Stored data:
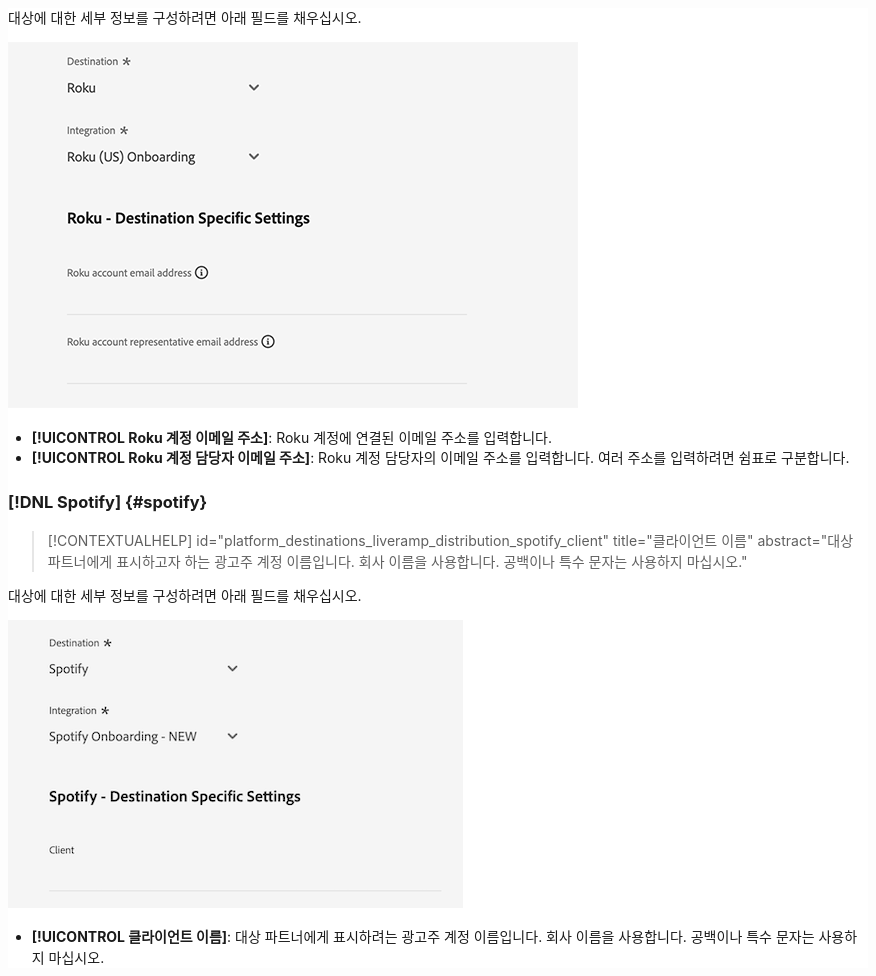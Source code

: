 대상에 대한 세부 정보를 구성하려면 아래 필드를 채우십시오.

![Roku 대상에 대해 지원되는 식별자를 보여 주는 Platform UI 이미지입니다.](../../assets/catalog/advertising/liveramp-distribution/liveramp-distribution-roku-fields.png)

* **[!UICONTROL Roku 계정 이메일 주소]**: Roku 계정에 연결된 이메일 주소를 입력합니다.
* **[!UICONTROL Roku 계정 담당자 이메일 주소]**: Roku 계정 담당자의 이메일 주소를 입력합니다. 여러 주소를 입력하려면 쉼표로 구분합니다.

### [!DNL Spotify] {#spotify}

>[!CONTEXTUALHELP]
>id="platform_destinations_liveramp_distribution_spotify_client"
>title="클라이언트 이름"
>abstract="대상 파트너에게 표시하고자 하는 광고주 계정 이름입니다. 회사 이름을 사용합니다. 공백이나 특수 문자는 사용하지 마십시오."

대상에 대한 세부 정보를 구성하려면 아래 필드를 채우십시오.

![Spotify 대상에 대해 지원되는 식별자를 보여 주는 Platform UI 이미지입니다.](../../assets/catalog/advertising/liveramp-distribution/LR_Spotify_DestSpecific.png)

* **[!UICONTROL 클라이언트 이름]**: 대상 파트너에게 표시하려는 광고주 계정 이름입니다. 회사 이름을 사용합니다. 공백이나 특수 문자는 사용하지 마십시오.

About this task:
Lines from the entries that contain the string "이미지입니다" are what must be copied.

Solution to this problem:
![Roku 대상에 대해 지원되는 식별자를 보여 주는 Platform UI 이미지입니다.](../../assets/catalog/advertising/liveramp-distribution/liveramp-distribution-roku-fields.png)
![Spotify 대상에 대해 지원되는 식별자를 보여 주는 Platform UI 이미지입니다.](../../assets/catalog/advertising/liveramp-distribution/LR_Spotify_DestSpecific.png)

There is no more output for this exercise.